Ingredients (~18 cookies)
- 2 2/3 cups all-purpose flour
- 1 3/4 tsp baking soda
- 3/4 tsp Diamond Crystal kosher salt
- 1/3 cup cocoa powder
- 1 1/2 tsp ground ginger
- 1 tsp cinnamon
- 3/4 tsp ground cloves
- 3/4 cup unsalted butter, room temperature
- 1/3 cup granulated sugar
- 1/3 cup brown sugar
- 1/3 cup molasses
- 1 large egg
- 3/4 cup semi-sweet chocolate chips
- 3 tbsp unsalted butter
- 1 1/2 tbsp whole milk
- 3/4 cup granulated sugar for rolling
Mix the Dry Ingredients
In a medium mixing bowl, whisk together the flour, baking soda, salt, cocoa powder, ginger, cinnamon, and cloves until fully combined.
Set this aside – you’ll add it to the wet ingredients in batches.
Cream Butter and Sugars
In the bowl of a stand mixer, beat the butter with both sugars until light and fluffy – this takes ~3-4 minutes.
Turn off the mixer and add the molasses and egg. Beat until smooth, about 1 minute.
The molasses will make the mixture look a bit darker and glossy.
Combine Wet and Dry Ingredients
Add about 1/3 of the flour mixture to the butter mixture and mix on low until just combined.
Repeat with the remaining flour mixture in two more additions, scraping down the sides of the bowl after each addition.
The dough will be soft and slightly sticky.
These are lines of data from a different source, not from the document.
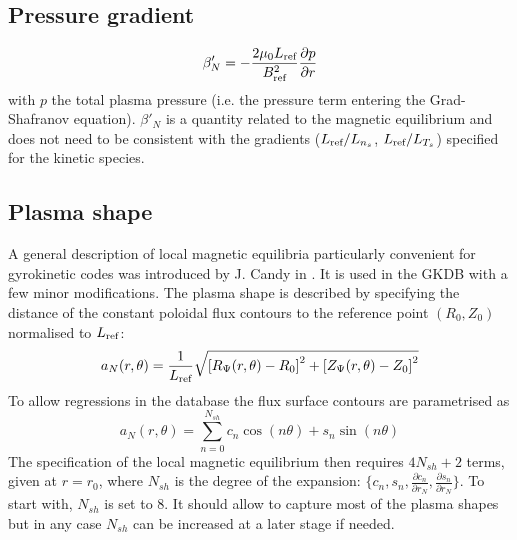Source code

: \documentclass[fleqn]{report}
\begin{document}
\subsection{Pressure gradient}
$$\beta'_N = -\frac{2\mu_0 L_{\textrm{ref}}}{B_{\textrm{ref}}^2 }\frac{\partial p}{\partial r}$$
with $p$ the total plasma pressure (i.e. the pressure term entering the Grad-Shafranov equation). $\beta'_N$ is a quantity related to the magnetic equilibrium and does not need to be consistent with the gradients ($L_{\textrm{ref}}/L_{n_s}$, $L_{\textrm{ref}}/L_{T_s}$) specified for the kinetic species. 

\subsection{Plasma shape}
A general description of local magnetic equilibria particularly convenient for gyrokinetic codes was introduced by J. Candy in \cite {Candy:PPCF2009}. It is used in the GKDB with a few minor modifications.
The plasma shape is described by specifying the distance of the constant poloidal flux contours to the reference point $(R_0,Z_0)$  normalised to $L_{\textrm{ref}}$:
\begin{equation}
 a_N(r,\theta) = \frac{1}{L_{\textrm{ref}}}\sqrt{\left[R_{\Psi}(r,\theta)-R_0\right]^2 + \left[Z_{\Psi}(r,\theta)-Z_0\right]^2}
\end{equation}
To allow regressions in the database the flux surface contours are parametrised as 
\begin{equation}
 a_N(r,\theta) = \sum_{n=0}^{N_{sh}} c_n \cos(n\theta) + s_n \sin(n\theta)
\end{equation}
The specification of the local magnetic equilibrium then requires $4N_{sh}+2$ terms, given at $r=r_0$, where $N_{sh}$ is the degree of the expansion: $\{c_n,s_n,\frac{\partial c_n}{\partial r_N},\frac{\partial s_n}{\partial r_N}\}$. To start with, $N_{sh}$ is set to 8. It should allow to capture most of the plasma shapes but in any case $N_{sh}$ can be increased at a later stage if needed.\\
\end{document}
Cover the bowl and refrigerate for 30 minutes – this makes it easier to handle.
Shape and Coat the Cookies
Preheat your oven to 350F and line two baking sheets with parchment paper.
Pour the 3/4 cup of granulated sugar for rolling into a small bowl.
Using a cookie scoop or tablespoon, scoop out ~1 tablespoon of dough and roll into a ball. Roll each ball in the sugar until fully coated.
Place the coated dough balls on the lined baking sheets about 2 inches apart.
Bake the Cookies
Bake for 10 minutes – the cookies will look set but still soft.
Let the cookies cool on the baking sheet for ~5 minutes, then use the back of a flat spatula to gently press each cookie down to about 1/4 inch thickness.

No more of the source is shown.